AMD's RX 500 Series AIB Cards Announcements, Pricing Surface

The floodgates have opened on AMD's recently-launched RX 500 series, which features a more polished, revised, 3rd-gen 14 nm FinFet process. Graphics cards based on the new GPUs will, as such, feature higher clocks than their RX 400 series counterparts, even if the number of graphics processing resources remains relatively unchanged. PowerColor (with its Red Devil and Red Dragon RX 580 and RX 570 graphics cards), ASUS, Sapphire, Gigabyte, and MSI have all announced their take on the new GPUs, with distinct enterprise identity, cooling solutions and audio profiles - as well as VRM and power delivery subsystems - competing for your money.

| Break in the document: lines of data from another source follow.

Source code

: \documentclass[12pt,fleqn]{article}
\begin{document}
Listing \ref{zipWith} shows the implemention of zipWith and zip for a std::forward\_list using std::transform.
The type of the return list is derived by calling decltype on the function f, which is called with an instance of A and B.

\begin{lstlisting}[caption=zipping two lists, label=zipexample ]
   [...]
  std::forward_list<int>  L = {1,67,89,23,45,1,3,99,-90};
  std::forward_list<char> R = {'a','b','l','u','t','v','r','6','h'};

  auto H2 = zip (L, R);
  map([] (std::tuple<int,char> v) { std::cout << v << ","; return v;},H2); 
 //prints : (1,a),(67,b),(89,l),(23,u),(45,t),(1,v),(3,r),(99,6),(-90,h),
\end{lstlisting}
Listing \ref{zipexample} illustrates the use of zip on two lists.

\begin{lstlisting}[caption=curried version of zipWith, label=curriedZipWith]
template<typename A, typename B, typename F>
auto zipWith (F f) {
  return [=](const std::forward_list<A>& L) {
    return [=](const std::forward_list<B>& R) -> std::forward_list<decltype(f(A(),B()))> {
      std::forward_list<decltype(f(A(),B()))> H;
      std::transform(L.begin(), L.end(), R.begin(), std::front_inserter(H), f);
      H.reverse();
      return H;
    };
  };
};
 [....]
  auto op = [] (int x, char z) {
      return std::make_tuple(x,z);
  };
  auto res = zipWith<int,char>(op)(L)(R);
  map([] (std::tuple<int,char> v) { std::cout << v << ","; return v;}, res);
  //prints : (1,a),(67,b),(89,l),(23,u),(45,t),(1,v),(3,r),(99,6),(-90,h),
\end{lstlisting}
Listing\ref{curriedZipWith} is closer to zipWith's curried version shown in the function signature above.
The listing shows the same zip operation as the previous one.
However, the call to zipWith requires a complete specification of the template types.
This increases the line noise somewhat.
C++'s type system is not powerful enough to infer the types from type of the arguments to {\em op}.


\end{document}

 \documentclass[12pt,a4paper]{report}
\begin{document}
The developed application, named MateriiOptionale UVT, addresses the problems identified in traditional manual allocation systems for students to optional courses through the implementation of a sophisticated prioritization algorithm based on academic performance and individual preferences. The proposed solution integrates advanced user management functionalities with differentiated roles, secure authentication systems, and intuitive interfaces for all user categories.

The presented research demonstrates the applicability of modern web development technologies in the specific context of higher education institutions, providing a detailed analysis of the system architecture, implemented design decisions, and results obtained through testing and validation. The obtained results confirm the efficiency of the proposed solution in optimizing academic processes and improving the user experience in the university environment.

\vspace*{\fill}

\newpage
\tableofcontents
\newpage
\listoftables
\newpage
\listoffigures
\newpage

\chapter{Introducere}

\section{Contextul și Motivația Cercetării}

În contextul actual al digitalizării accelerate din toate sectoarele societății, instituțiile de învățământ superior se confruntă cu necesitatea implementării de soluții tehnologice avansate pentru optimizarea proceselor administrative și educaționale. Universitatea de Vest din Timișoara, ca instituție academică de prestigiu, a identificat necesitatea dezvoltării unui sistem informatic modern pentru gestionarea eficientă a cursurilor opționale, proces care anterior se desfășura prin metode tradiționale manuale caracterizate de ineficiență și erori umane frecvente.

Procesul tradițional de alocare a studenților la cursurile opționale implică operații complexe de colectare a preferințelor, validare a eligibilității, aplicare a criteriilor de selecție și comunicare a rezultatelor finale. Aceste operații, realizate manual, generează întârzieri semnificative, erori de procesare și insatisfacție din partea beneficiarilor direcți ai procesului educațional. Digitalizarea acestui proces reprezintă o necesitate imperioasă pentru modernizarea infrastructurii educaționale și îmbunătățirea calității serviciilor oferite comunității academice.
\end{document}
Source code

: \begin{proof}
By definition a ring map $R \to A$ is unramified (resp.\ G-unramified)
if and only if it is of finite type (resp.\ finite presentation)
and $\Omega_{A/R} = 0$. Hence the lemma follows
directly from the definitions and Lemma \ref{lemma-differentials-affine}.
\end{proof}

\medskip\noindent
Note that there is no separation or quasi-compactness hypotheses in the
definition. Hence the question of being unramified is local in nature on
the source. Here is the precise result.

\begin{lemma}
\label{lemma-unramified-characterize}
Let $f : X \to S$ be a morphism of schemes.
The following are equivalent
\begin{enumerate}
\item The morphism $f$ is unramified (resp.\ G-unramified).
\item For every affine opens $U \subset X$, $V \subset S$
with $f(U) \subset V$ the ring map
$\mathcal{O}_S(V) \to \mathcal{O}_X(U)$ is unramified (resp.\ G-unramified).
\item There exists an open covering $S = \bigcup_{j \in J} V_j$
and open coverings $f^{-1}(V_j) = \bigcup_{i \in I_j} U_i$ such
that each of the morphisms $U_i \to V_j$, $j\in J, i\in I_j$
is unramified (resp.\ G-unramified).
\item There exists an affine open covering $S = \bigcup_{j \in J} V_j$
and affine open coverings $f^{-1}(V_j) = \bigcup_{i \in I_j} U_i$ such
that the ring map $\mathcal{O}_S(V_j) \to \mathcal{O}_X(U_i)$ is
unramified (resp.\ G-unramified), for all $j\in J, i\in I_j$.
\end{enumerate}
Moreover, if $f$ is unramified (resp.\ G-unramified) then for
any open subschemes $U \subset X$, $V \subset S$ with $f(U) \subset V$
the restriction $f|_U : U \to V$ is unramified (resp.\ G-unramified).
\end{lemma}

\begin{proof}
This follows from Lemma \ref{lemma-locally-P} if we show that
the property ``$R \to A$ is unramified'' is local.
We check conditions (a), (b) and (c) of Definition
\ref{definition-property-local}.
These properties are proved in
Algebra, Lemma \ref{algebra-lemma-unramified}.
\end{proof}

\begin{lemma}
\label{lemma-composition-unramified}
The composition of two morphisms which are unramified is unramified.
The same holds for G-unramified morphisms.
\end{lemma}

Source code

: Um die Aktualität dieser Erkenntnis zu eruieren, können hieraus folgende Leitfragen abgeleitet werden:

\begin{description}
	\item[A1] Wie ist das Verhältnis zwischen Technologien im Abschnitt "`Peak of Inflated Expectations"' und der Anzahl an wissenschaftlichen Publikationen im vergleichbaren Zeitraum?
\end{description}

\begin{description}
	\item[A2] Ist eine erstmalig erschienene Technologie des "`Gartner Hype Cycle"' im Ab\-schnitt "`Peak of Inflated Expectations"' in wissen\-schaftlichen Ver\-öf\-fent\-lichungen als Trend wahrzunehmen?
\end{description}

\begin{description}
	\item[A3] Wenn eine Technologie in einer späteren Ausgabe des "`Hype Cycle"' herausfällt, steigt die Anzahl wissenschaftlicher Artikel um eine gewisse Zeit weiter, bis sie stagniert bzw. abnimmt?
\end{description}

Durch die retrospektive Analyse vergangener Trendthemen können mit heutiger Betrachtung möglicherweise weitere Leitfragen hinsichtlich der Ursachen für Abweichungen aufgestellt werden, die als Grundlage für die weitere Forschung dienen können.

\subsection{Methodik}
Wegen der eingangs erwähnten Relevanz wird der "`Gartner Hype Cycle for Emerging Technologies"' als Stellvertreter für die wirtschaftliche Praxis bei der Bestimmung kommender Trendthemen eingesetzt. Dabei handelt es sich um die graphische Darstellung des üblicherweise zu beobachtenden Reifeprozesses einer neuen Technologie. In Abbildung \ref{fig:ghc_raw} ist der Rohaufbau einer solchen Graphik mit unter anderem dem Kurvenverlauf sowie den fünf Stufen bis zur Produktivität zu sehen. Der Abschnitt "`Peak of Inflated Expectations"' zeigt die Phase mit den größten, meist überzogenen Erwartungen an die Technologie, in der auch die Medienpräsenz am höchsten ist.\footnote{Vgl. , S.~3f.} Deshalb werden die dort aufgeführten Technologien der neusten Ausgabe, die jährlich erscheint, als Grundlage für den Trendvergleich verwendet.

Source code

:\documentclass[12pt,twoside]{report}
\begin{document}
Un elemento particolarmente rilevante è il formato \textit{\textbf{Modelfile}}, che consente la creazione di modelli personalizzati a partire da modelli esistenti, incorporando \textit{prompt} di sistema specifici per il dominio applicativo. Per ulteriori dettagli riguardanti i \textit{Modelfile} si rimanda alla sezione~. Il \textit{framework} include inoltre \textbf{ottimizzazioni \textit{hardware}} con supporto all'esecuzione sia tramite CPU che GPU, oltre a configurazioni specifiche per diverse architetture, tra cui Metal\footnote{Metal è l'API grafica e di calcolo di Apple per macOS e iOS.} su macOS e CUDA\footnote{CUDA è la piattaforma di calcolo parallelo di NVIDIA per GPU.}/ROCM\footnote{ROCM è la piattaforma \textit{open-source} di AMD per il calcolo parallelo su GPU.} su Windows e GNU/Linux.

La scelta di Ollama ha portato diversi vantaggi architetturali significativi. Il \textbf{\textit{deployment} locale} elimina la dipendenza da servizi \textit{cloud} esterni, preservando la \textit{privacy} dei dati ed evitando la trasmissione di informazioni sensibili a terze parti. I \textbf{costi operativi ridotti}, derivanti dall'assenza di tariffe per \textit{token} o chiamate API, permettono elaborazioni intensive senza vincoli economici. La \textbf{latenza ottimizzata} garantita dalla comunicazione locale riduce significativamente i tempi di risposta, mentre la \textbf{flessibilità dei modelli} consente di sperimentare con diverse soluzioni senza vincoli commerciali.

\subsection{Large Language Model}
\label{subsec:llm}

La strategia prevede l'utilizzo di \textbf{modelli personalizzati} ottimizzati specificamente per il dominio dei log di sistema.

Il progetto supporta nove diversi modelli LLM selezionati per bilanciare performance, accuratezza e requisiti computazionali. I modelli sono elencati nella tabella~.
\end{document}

First up, we have the ASUS line-up, which currently comes in at three varieties: the RX 570 STRIX 4 GB ($179) and the RX 570 STRIX OC 4 GB ($189), which make do with the same dual-fan cooling solution but slightly higher clocks on the OC version. A little higher in the price bracket than these we find ASUS' RX 580 STRIX, which features a triple-fan, triple-slot cooling solution with RGB details, which should sell at the $269-$279 point.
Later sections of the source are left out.